| While it's true that there is nothing magical in C4, pretty much everything you describe here is wrong (as in the exact opposite of what is going on). Specifically: - C4 makes no use of hardware transactional memory. - C4 works great (and natively) on commodity x86-64 cores. - C4 does not emulate anything (not memory architecture, not HTM). - C4's transactional throughput kicks ass. If you want to know how C4 works, all you need to do is read the actual C4 ISMM paper: http://www.azulsystems.com/sites/default/files/images/c4_pap...

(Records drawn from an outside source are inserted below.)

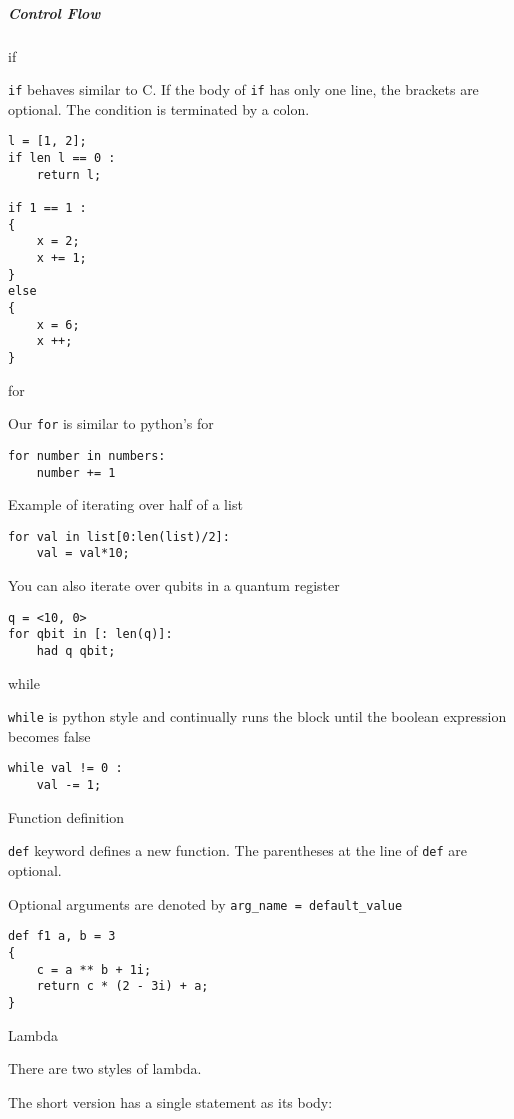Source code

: \documentclass[]{article}
\begin{document}
\subparagraph{Control Flow}\label{control-flow}

if

\texttt{if} behaves similar to C. If the body of \texttt{if} has only
one line, the brackets are optional. The condition is terminated by a
colon.

\begin{verbatim}
l = [1, 2];
if len l == 0 :
    return l;

if 1 == 1 :
{
    x = 2;
    x += 1;
}
else
{
    x = 6;
    x ++;
}
\end{verbatim}

for

Our \texttt{for} is similar to python's for

\begin{verbatim}
for number in numbers:
    number += 1
\end{verbatim}

Example of iterating over half of a list

\begin{verbatim}
for val in list[0:len(list)/2]:
    val = val*10;
\end{verbatim}

You can also iterate over qubits in a quantum register

\begin{verbatim}
q = <10, 0>
for qbit in [: len(q)]:
    had q qbit;
\end{verbatim}

while

\texttt{while} is python style and continually runs the block until the
boolean expression becomes false

\begin{verbatim}
while val != 0 :
    val -= 1;
\end{verbatim}

Function definition

\texttt{def} keyword defines a new function. The parentheses at the line
of \texttt{def} are optional.

Optional arguments are denoted by \texttt{arg\_name = default\_value}

\begin{verbatim}
def f1 a, b = 3
{
    c = a ** b + 1i;
    return c * (2 - 3i) + a;
}
\end{verbatim}

Lambda

There are two styles of lambda.

The short version has a single statement as its body:
\end{document}
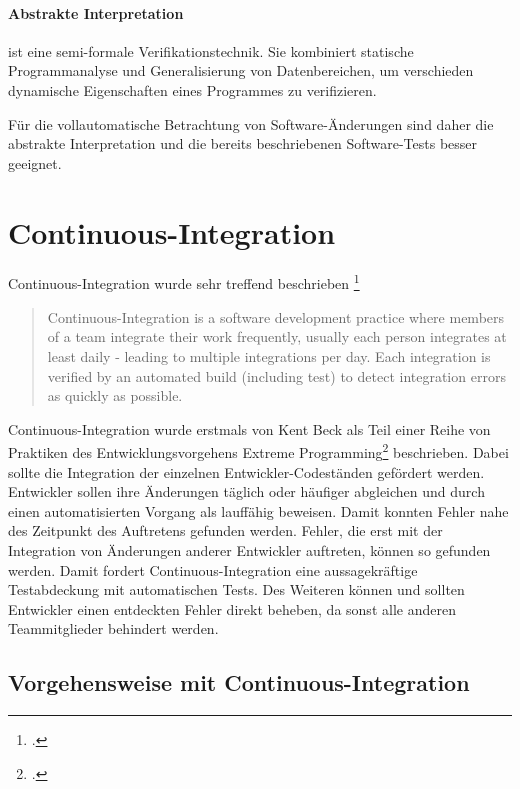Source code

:\paragraph{Abstrakte Interpretation} ist eine semi-formale Verifikationstechnik. Sie kombiniert statische Programmanalyse und Generalisierung von Datenbereichen, um verschieden dynamische Eigenschaften eines Programmes zu verifizieren.

\vspace{1em}

Für die vollautomatische Betrachtung von Software-Änderungen sind daher die abstrakte Interpretation und die bereits beschriebenen Software-Tests besser geeignet. 

\section{Continuous-Integration}

Continuous-Integration wurde sehr treffend beschrieben \footcite[vgl.][]{fowler2006}

\blockquote {Continuous-Integration is a software development practice where members of a team integrate their work frequently, usually each person integrates at least daily - leading to multiple integrations per day. Each integration is verified by an automated build (including test) to detect integration errors as quickly as possible.}

Continuous-Integration wurde erstmals von Kent Beck als Teil einer Reihe von Praktiken des Entwicklungsvorgehens \glqq Extreme Programming\grqq{}\footcite[vgl.][]{kent1999} beschrieben. Dabei sollte die Integration der einzelnen Entwickler-Codeständen gefördert werden. Entwickler sollen ihre Änderungen täglich oder häufiger abgleichen und durch einen automatisierten Vorgang als lauffähig beweisen. Damit konnten Fehler nahe des Zeitpunkt des Auftretens gefunden werden. Fehler, die erst mit der Integration von Änderungen anderer Entwickler auftreten, können so gefunden werden. Damit fordert Continuous-Integration eine aussagekräftige Testabdeckung mit automatischen Tests. Des Weiteren können und sollten Entwickler einen entdeckten Fehler direkt beheben, da sonst alle anderen Teammitglieder behindert werden.

\subsection{Vorgehensweise mit Continuous-Integration}

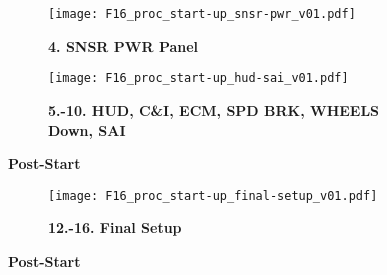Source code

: \begin{figure}[h]
    \centering
    \begin{subfigure}[t]{0.40\linewidth}
        \centering
        \texttt{[image: F16\_proc\_start-up\_snsr-pwr\_v01.pdf]}
        \caption*{\textbf{4. SNSR PWR Panel}}
    \end{subfigure}
    \begin{subfigure}[t]{0.55\linewidth}
        \centering
        \texttt{[image: F16\_proc\_start-up\_hud-sai\_v01.pdf]}
        \caption*{\textbf{5.-10. HUD, C\&I, ECM, SPD BRK, WHEELS Down, SAI}}
    \end{subfigure}
    \caption{\textbf{Post-Start}}
    \label{fig:proc:poststart2}
\end{figure}

\clearpage

\begin{tcolorenumerate}[resume]
\end{tcolorenumerate}

\begin{figure}[h]
    \centering
    \begin{subfigure}[t]{0.45\linewidth}
        \centering
        \texttt{[image: F16\_proc\_start-up\_final-setup\_v01.pdf]}
        \caption*{\textbf{12.-16. Final Setup}}
    \end{subfigure}
    \caption{\textbf{Post-Start}}
    \label{fig:proc:poststart2}
\end{figure}



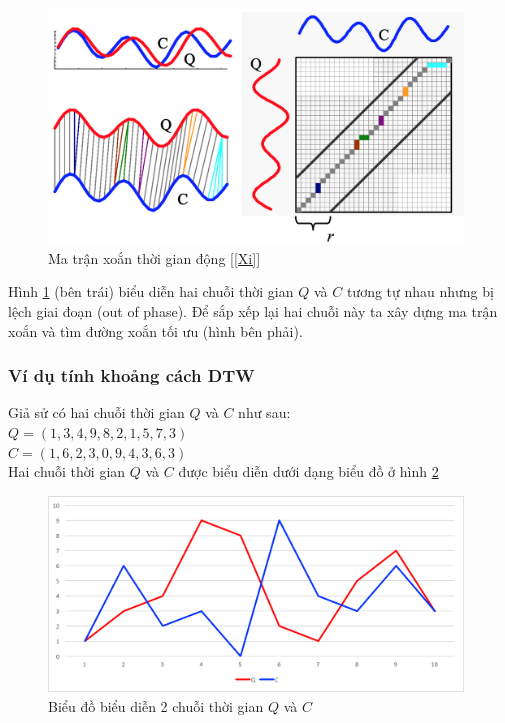 \documentclass[13pt,oneside]{scrbook}
\begin{document}
\begin{figure}[h!]
	\begin{center}
		\includegraphics[width=110mm]{DTW.png}
		\caption{Ma trận xoắn thời gian động [\ref{Xi}] }
		\label{DTW.png}
	\end{center}
\end{figure}
Hình \ref{DTW.png} (bên trái) biểu diễn hai chuỗi thời gian $Q$ và $C$ tương tự nhau nhưng bị lệch giai đoạn (out of phase). Để sắp xếp lại hai chuỗi này ta xây dựng ma trận xoắn và tìm đường xoắn tối ưu (hình bên phải).
\subsubsection{Ví dụ tính khoảng cách DTW}
Giả sử có hai chuỗi thời gian $Q$ và $C$ như sau: \\
$Q=(1,3,4,9,8,2,1,5,7,3)$\\
$C=(1,6,2,3,0,9,4,3,6,3)$\\
Hai chuỗi thời gian $Q$ và $C$ được biểu diễn dưới dạng biểu đồ ở hình \ref{DTW_Example_Graph.png}
\begin{figure}[H]
	\begin{center}
		\includegraphics[width=110mm]{DTW_Example_Graph.png}
		\caption{Biểu đồ biểu diễn 2 chuỗi thời gian $Q$ và $C$}
		\label{DTW_Example_Graph.png}
	\end{center}
\end{figure}
\end{document}
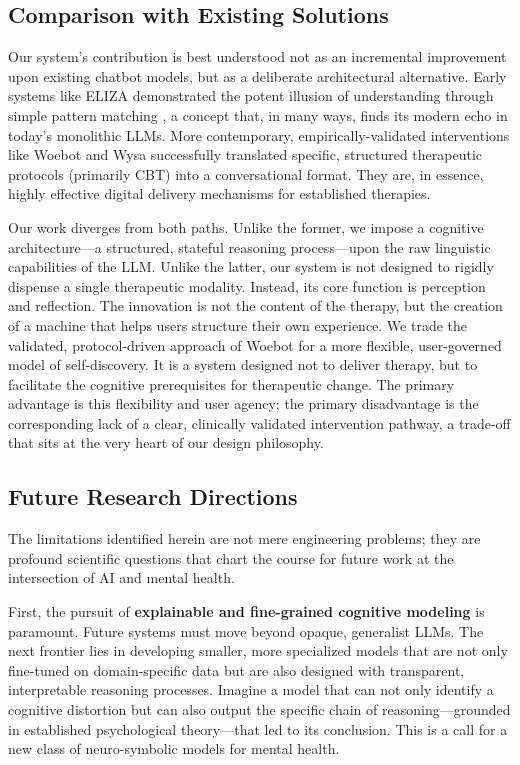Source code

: \subsection{Comparison with Existing Solutions}

Our system's contribution is best understood not as an incremental improvement upon existing chatbot models, but as a deliberate architectural alternative. Early systems like ELIZA demonstrated the potent illusion of understanding through simple pattern matching \cite{weizenbaum1966}, a concept that, in many ways, finds its modern echo in today's monolithic LLMs. More contemporary, empirically-validated interventions like Woebot \cite{fitzpatrick2017} and Wysa \cite{inkster2018} successfully translated specific, structured therapeutic protocols (primarily CBT) into a conversational format. They are, in essence, highly effective digital delivery mechanisms for established therapies.

Our work diverges from both paths. Unlike the former, we impose a cognitive architecture—a structured, stateful reasoning process—upon the raw linguistic capabilities of the LLM. Unlike the latter, our system is not designed to rigidly dispense a single therapeutic modality. Instead, its core function is perception and reflection. The innovation is not the content of the therapy, but the creation of a machine that helps users structure their own experience. We trade the validated, protocol-driven approach of Woebot for a more flexible, user-governed model of self-discovery. It is a system designed not to deliver therapy, but to facilitate the cognitive prerequisites for therapeutic change. The primary advantage is this flexibility and user agency; the primary disadvantage is the corresponding lack of a clear, clinically validated intervention pathway, a trade-off that sits at the very heart of our design philosophy.

\subsection{Future Research Directions}

The limitations identified herein are not mere engineering problems; they are profound scientific questions that chart the course for future work at the intersection of AI and mental health.

First, the pursuit of \textbf{explainable and fine-grained cognitive modeling} is paramount. Future systems must move beyond opaque, generalist LLMs. The next frontier lies in developing smaller, more specialized models that are not only fine-tuned on domain-specific data but are also designed with transparent, interpretable reasoning processes. Imagine a model that can not only identify a cognitive distortion but can also output the specific chain of reasoning—grounded in established psychological theory—that led to its conclusion. This is a call for a new class of neuro-symbolic models for mental health.

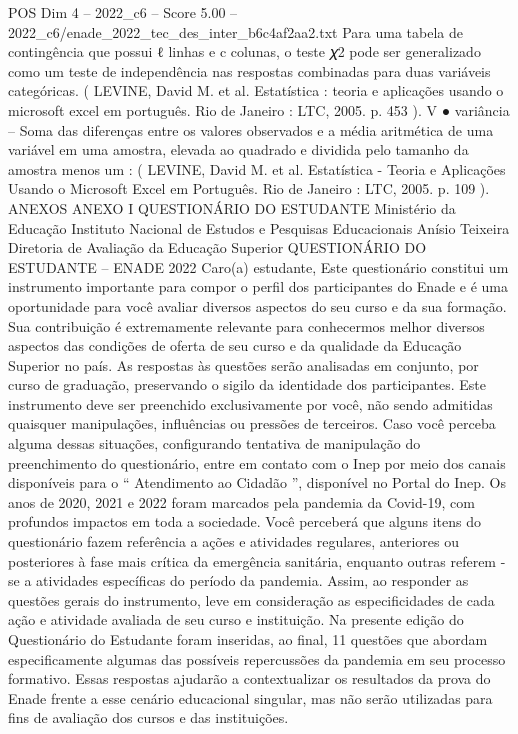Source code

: \begin{textsample}{POS Dim 4 – 2022\_c6 – Score 5.00 – 2022\_c6/enade\_2022\_tec\_des\_inter\_b6c4af2aa2.txt}
Para uma tabela de contingência que possui ℓ linhas e c colunas, o teste 𝜒2 pode ser generalizado como um teste de independência nas respostas combinadas para duas variáveis categóricas. ( LEVINE, David M. et al.
Estatística : teoria e aplicações usando o microsoft excel em português.
Rio de Janeiro : LTC, 2005. p. 453 ).
V {\EmojiFont ●} variância – Soma das diferenças entre os valores observados e a média aritmética de uma variável em uma amostra, elevada ao quadrado e dividida pelo tamanho da amostra menos um : ( LEVINE, David M. et al.
Estatística - Teoria e Aplicações Usando o Microsoft Excel em Português.
Rio de Janeiro : LTC, 2005. p. 109 ).
ANEXOS ANEXO I QUESTIONÁRIO DO ESTUDANTE Ministério da Educação Instituto Nacional de Estudos e Pesquisas Educacionais Anísio Teixeira Diretoria de Avaliação da Educação Superior QUESTIONÁRIO DO ESTUDANTE – ENADE 2022 Caro(a) estudante, Este questionário constitui um instrumento importante para compor o perfil dos participantes do Enade e é uma oportunidade para você avaliar diversos aspectos do seu curso e da sua formação.
Sua contribuição é extremamente relevante para conhecermos melhor diversos aspectos das condições de oferta de seu curso e da qualidade da Educação Superior no país.
As respostas às questões serão analisadas em conjunto, por curso de graduação, preservando o sigilo da identidade dos participantes.
Este instrumento deve ser preenchido exclusivamente por você, não sendo admitidas quaisquer manipulações, influências ou pressões de terceiros.
Caso você perceba alguma dessas situações, configurando tentativa de manipulação do preenchimento do questionário, entre em contato com o Inep por meio dos canais disponíveis para o “ Atendimento ao Cidadão ”, disponível no Portal do Inep.
Os anos de 2020, 2021 e 2022 foram marcados pela pandemia da Covid-19, com profundos impactos em toda a sociedade.
Você perceberá que alguns itens do questionário fazem referência a ações e atividades regulares, anteriores ou posteriores à fase mais crítica da emergência sanitária, enquanto outras referem -se a atividades específicas do período da pandemia.
Assim, ao responder as questões gerais do instrumento, leve em consideração as especificidades de cada ação e atividade avaliada de seu curso e instituição.
Na presente edição do Questionário do Estudante foram inseridas, ao final, 11 questões que abordam especificamente algumas das possíveis repercussões da pandemia em seu processo formativo.
Essas respostas ajudarão a contextualizar os resultados da prova do Enade frente a esse cenário educacional singular, mas não serão utilizadas para fins de avaliação dos cursos e das instituições.

\end{textsample}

<And yes, I'm one of the authors> How you got to your posted conclusions from the link you posted is a mystery to me. Cliff doesn't say anything much about the GC mechanism there: he is talking about lessons learned in designing custom hardware. And yes, Vega had some cool GC-assist features, but they are in no way part of the C4 collector mechanism. Since you raised the bogus, unsubstantiated assertion that "[Zing's] transactional throughput in the vast majority of workloads sucks" based purely on your mis-interpretation of what C4 actually does, I feel I must correct that notion. To do that, I'll point out that Zing (with C4) is currently used, in production, to run some of the highest transactional throughput and most latency sensitive applications in the world. Zing's sustainable throughput (the throughput at which the system still meets the required SLA) is generally dramatically better than other JVMs running on exactly the same modern x86 hardware. Yes, you read that right: Zing gets more production-worthy TPS out of the same x86 hardware. Not less. This is why people who actually need good throughput and good latency tend to graduate to using Zing, and start enjoying time in their hammocks as a result. See http://mail.openjdk.java.net/pipermail/hotspot-gc-use/2014-O... for a happy example. C4 is being used in everything from low latency trading (Algo, HFT, smart routing wire risk) to Online Retail (think black Friday workloads) and travel sites. C4 is used for everything from 1GB compute-heavy and messgaing workloads to 1TB data-heavy analysts applications. It powers big data workloads. It powers search. It powers Java servers of all kinds, big and small. And none of those are complaining about throughput. Quite the opposite. Peace. |
If you read their published algorithm and are familiar with lock-less algorithms, it's clear that theirs is a transactional memory algorithm. Specifically, their LVB primitive. If this isn't obvious to you, I would recommend reading the seminal transactional memory algorithms from the 1970s and 1980s, including everything written by Hoare. Most of those are available from the ACM library. You particularly need to pay close to attention to how wait-free algorithms are achieved.
"Transactional memory" is not a marketing term, nor a synonym for a particular set of CPU instructions. It's a class of lock-free algorithms, especially lock-free, wait-free algorithms. And the C4 collector very clearly fits into that class of algorithms. It's use of page remapping and read/write page protections is precisely how you would emulate strong transactional memory primitives on x86.
I think this terse quotation (from their own research paper) sums up the relationship between the Vega hardware and the Linux software-based implementation:
"Azul has created commercial implementations of the C4 algorithm on three successive generations of its custom Vega hardware (custom processor instruction set, chip, system, and OS), as well on modern X86 hardware. While the algorithmic details are virtually identical between the platforms, the implementation of the LVB semantics varies significantly due to differences in available instruction sets, CPU features, and OS support capabilities." (http://www.azulsystems.com/sites/default/files/images/c4_pap...)
Regarding the performance of C4, the reason Azul doesn't publish TPC benchmarks is because there's no avoiding the immense costs of their page mapping hacks. From the paper above: "the garbage collector needs to sustain a page remapping at a rate that is 100x as high as the sustained object allocation rate for comfortable operation."
Page remapping is insanely expensive at the micro-granularity needed. They mitigate the cost by batching requests, but it's still significant. Furthermore, they must use atomic reads and writes for internal pointers. Those are cache killers.
I never said C4 can't be faster for particular workloads. Obviously for workloads sensitive to latency a pauseless collector can be faster overall. But as a general matter, those workloads are not in the majority. Ergo, for the majority of workloads C4 will not be faster, at least not on commodity hardware architectures.
You can continue to believe the hype, and believe that Azul possesses some sort of magical fairy dust, using techniques entirely beyond the comprehension of mere mortals. Or you can read about and learn how it _actually_ works. Their algorithm and implementations are all laudable and significant achievements. But there's nothing magical or secret about them.